Since regular normal people don’t have the time/patience to care stay informed about everything important current news events, I will use my definitely expert journalistic prowess* to bring those people up to speed in a humorous and wacky way.
Scotland: Some Scots want independence, others don’t really want independence, and people who aren’t Scottish/British/from the UK/political analysts don’t really know what the hell this is all about. I share the last groups sentiment, but I DO know that on September 18th a vote was called to see if Scotland would secede from the UK. They did not, and now things over there feel weird.
Scotland’s current Facebook Relationship status: “It’s Complicated with England.”
Putin: So this is a bit of old news, but I thought it was about time to bring it up anyways. Every day I hear a question that simply asks “what the hell is going on in Russia?” Well, let me tell you everyone, Vladimir Putin is what is going on. More specifically, this real world Lex Luthor is ready to get into some action. Crimea? Yeah, that’s his now. Frankly, if Putin wants Russia to start WW3 I may be okay with it. We gamers need a new war for our military simulators, and it’d be awesome playing as Vladimir Putin single-handedly taking down the entire world with nothing but his fists.
Ferguson, Missouri: So a guy (possibly) got wrongfully shot by a police officer in a suburb of St. Louis. Okay, so he actually was almost definitely shot without probable cause, but that doesn’t really matter because (insert probable reason for doubt). What DOES matter is that this led to people calling for change in a polite tone. Then, the Missouri state police came out in great numbers and called for change in large numbers. Also, racism was had by many. (Editor’s Note: We are NOT taking a stance on the Ferguson unrest. The Sundial is a college humor magazine. Kelli is just a political whack-job)

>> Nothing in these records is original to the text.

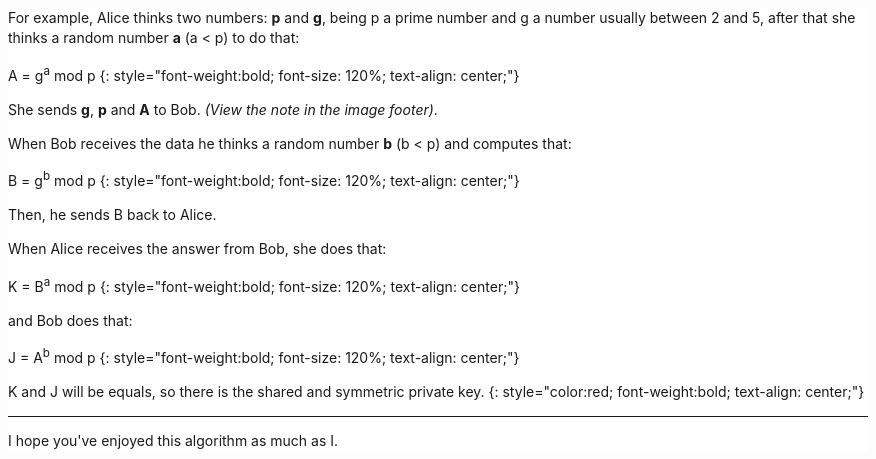 For example, Alice thinks two numbers: **p** and **g**, being p a prime number and g a number usually between 2 and 5, after that she thinks a random number **a** (a < p) to do that:

A = g<sup>a</sup> mod p
{: style="font-weight:bold; font-size: 120%; text-align: center;"}

She sends **g**, **p** and **A** to Bob. *(View the note in the image footer)*.

When Bob receives the data he thinks a random number **b** (b < p) and computes that:

B = g<sup>b</sup> mod p
{: style="font-weight:bold; font-size: 120%; text-align: center;"}

Then, he sends B back to Alice.

When Alice receives the answer from Bob, she does that:

K = B<sup>a</sup> mod p
{: style="font-weight:bold; font-size: 120%; text-align: center;"}

and Bob does that:

J = A<sup>b</sup> mod p
{: style="font-weight:bold; font-size: 120%; text-align: center;"}

K and J will be equals, so there is the shared and symmetric private key.
{: style="color:red; font-weight:bold; text-align: center;"}
<hr>
I hope you've enjoyed this algorithm as much as I.



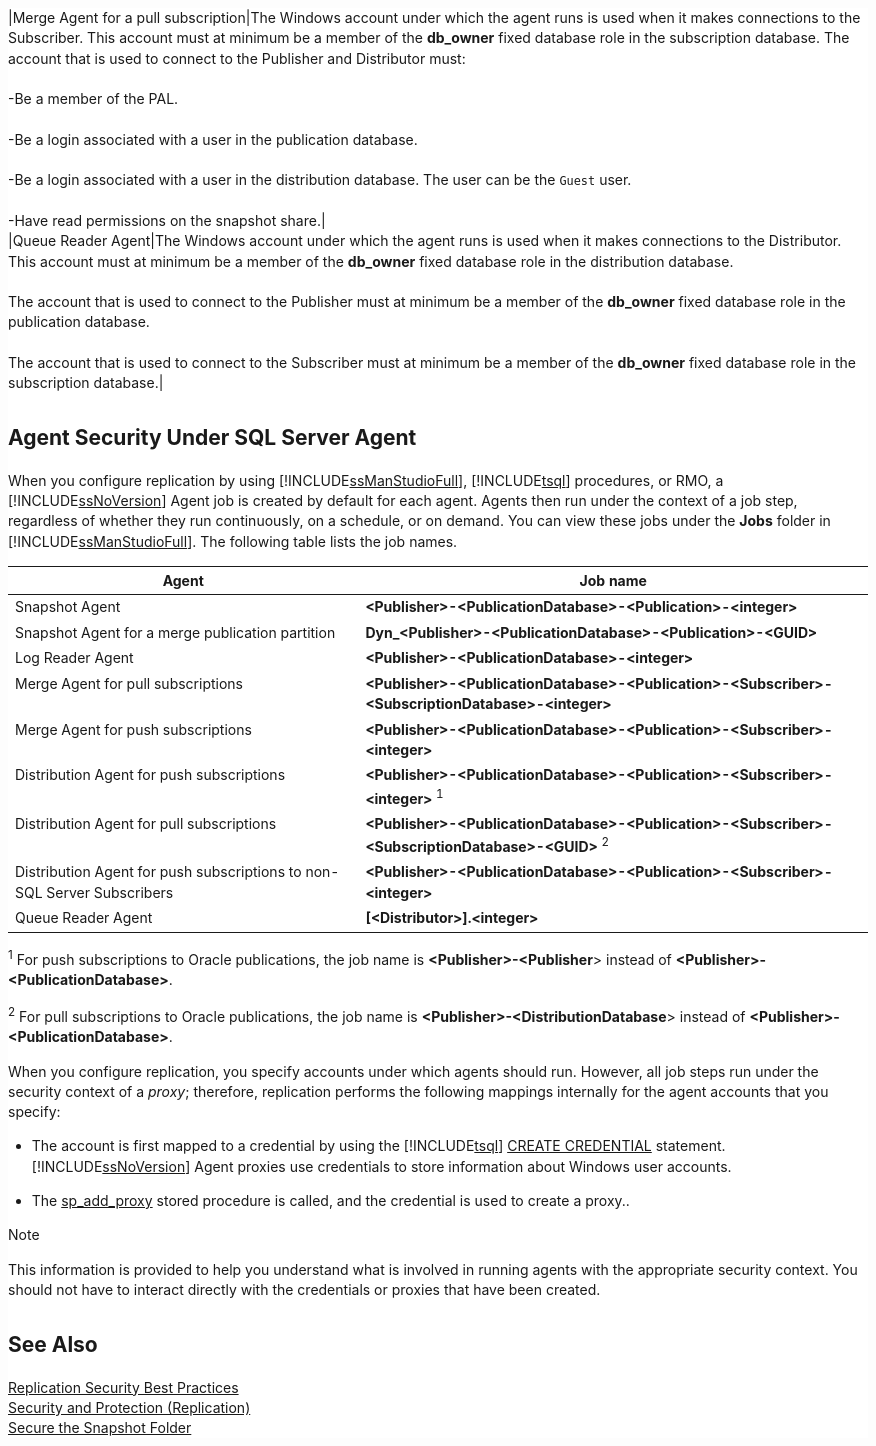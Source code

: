 |Merge Agent for a pull subscription|The Windows account under which the agent runs is used when it makes connections to the Subscriber. This account must at minimum be a member of the **db_owner** fixed database role in the subscription database. The account that is used to connect to the Publisher and Distributor must:<br /><br /> -Be a member of the PAL.<br /><br /> -Be a login associated with a user in the publication database.<br /><br /> -Be a login associated with a user in the distribution database. The user can be the `Guest` user.<br /><br /> -Have read permissions on the snapshot share.|  
|Queue Reader Agent|The Windows account under which the agent runs is used when it makes connections to the Distributor. This account must at minimum be a member of the **db_owner** fixed database role in the distribution database.<br /><br /> The account that is used to connect to the Publisher must at minimum be a member of the **db_owner** fixed database role in the publication database.<br /><br /> The account that is used to connect to the Subscriber must at minimum be a member of the **db_owner** fixed database role in the subscription database.|  
  
## Agent Security Under SQL Server Agent  
 When you configure replication by using [!INCLUDE[ssManStudioFull](../../../includes/ssmanstudiofull-md.md)], [!INCLUDE[tsql](../../../includes/tsql-md.md)] procedures, or RMO, a [!INCLUDE[ssNoVersion](../../../includes/ssnoversion-md.md)] Agent job is created by default for each agent. Agents then run under the context of a job step, regardless of whether they run continuously, on a schedule, or on demand. You can view these jobs under the **Jobs** folder in [!INCLUDE[ssManStudioFull](../../../includes/ssmanstudiofull-md.md)]. The following table lists the job names.  
  
|Agent|Job name|  
|-----------|--------------|  
|Snapshot Agent|**\<Publisher>-\<PublicationDatabase>-\<Publication>-\<integer>**|  
|Snapshot Agent for a merge publication partition|**Dyn_\<Publisher>-\<PublicationDatabase>-\<Publication>-\<GUID>**|  
|Log Reader Agent|**\<Publisher>-\<PublicationDatabase>-\<integer>**|  
|Merge Agent for pull subscriptions|**\<Publisher>-\<PublicationDatabase>-\<Publication>-\<Subscriber>-\<SubscriptionDatabase>-\<integer>**|  
|Merge Agent for push subscriptions|**\<Publisher>-\<PublicationDatabase>-\<Publication>-\<Subscriber>-\<integer>**|  
|Distribution Agent for push subscriptions|**\<Publisher>-\<PublicationDatabase>-\<Publication>-\<Subscriber>-\<integer>** <sup>1</sup>|  
|Distribution Agent for pull subscriptions|**\<Publisher>-\<PublicationDatabase>-\<Publication>-\<Subscriber>-\<SubscriptionDatabase>-\<GUID>** <sup>2</sup>|  
|Distribution Agent for push subscriptions to non-SQL Server Subscribers|**\<Publisher>-\<PublicationDatabase>-\<Publication>-\<Subscriber>-\<integer>**|  
|Queue Reader Agent|**[\<Distributor>].\<integer>**|  
  
 <sup>1</sup> For push subscriptions to Oracle publications, the job name is **\<Publisher>-\<Publisher**> instead of **\<Publisher>-\<PublicationDatabase>**.  
  
 <sup>2</sup> For pull subscriptions to Oracle publications, the job name is **\<Publisher>-\<DistributionDatabase**> instead of **\<Publisher>-\<PublicationDatabase>**.  
  
 When you configure replication, you specify accounts under which agents should run. However, all job steps run under the security context of a *proxy*; therefore, replication performs the following mappings internally for the agent accounts that you specify:  
  
-   The account is first mapped to a credential by using the [!INCLUDE[tsql](../../../includes/tsql-md.md)] [CREATE CREDENTIAL](/sql/t-sql/statements/create-credential-transact-sql) statement. [!INCLUDE[ssNoVersion](../../../includes/ssnoversion-md.md)] Agent proxies use credentials to store information about Windows user accounts.  
  
-   The [sp_add_proxy](/sql/relational-databases/system-stored-procedures/sp-add-proxy-transact-sql) stored procedure is called, and the credential is used to create a proxy..  
  
> [!NOTE]  
>  This information is provided to help you understand what is involved in running agents with the appropriate security context. You should not have to interact directly with the credentials or proxies that have been created.  
  
## See Also  
 [Replication Security Best Practices](replication-security-best-practices.md)   
 [Security and Protection &#40;Replication&#41;](security-and-protection-replication.md)   
 [Secure the Snapshot Folder](secure-the-snapshot-folder.md)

Net Neutrality: Okay, so I’m writing about this despite the fact that this thing is came to a head Monday, September 22nd. Who cares about journalistic integrity or whatever. Apparently Internet providers want more money and plan to get it by doing something with Net neutrality. You know what, they deserve it anyway, only commies want lower prices. I’m just kind of surprised there isn’t another funny sound associated with what’s happening this time. Last time it was SOPA and the time before that it was FERPA. What do I do without a funny onomatopoeia?
ALL HAIL COMCAST.
Presidential Election 2016: This isn’t current, this is the future. Hillary Clinton, Rand Paul, Probably Some White Dude, and George Bush the 3rd are soon going to be flooding your screens to either talk shit about someone or talk about how they’re awesome! After all everyone who can should go out and vote, because we live in the most free country on the planet where people can choose one of two choices legitimately. If you want my personal opinion, I think you know who I’ll be voting for.
*Editor: By “expert journalistic prowess” Kelli means that he googled these current events and decided to summarize them in a ridiculous way. Upon relating why The Sundial was cautious publishing this piece, Kelli replied “just because something is threatening, offensive, or tragic doesn’t mean I can’t make fun of it.”